Fui consciente de que hacía historia, porque era el primer oro para mi deporte y lo conseguía en mi ciudad. Fue una satisfacción inmensa.
¿Cómo recuerda aquel día?
Fui a la competición desde el CAR de Sant Cugat, porque no empecé a residir en la Villa Olímpica hasta después de competir, y lo que recuerdo es que me había olvidado en casa un escarabajo verde egipcio, que es mi amuleto desde que me lo regaló mi tía. Fue ella a recogerlo, me lo dio y competí con él metido en el bolsillo del pantalón. Y me dio suerte.

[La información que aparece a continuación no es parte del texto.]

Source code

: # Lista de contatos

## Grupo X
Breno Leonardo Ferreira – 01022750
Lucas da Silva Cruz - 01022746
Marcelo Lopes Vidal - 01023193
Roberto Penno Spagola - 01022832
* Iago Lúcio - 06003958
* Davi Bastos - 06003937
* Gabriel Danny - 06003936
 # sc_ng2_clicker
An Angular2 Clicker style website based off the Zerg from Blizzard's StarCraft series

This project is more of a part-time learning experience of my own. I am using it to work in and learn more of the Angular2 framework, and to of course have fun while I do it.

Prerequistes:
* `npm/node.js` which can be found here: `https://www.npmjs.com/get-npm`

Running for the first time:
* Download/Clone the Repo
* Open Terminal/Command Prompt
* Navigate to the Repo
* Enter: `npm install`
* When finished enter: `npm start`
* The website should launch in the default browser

¿Qué pasó durante la competición?
Fue una carrera rápida y me acuerdo de algunos momentos claves. Por ejemplo, cuando se quedó el italiano Maurizio Damilano, que era el favorito. O cuando me destaqué en cabeza, dejando atrás a Valentí Massana. Yo lo pasé muy mal en la ascensión a Montjuïc. Iba a cumplir uno de mis sueños, pero sufrí bastante.
A Massana le faltaban pocos metros para llegar al estadio, justo por detrás de usted, cuando fue descalificado.
Fue triste. A Valentí le considero un amigo, aunque deportivamente nuestra rivalidad haya sido fuerte. De todas formas tuvo la ocasión de resarcirse, porque al año siguiente fue campeón del mundo.
Dio la vuelta a la pista con la bandera española y la catalana anudadas.
Yo me siento catalán y español. Me ofrecieron las dos y las anudé. Me apetecía hacerlo.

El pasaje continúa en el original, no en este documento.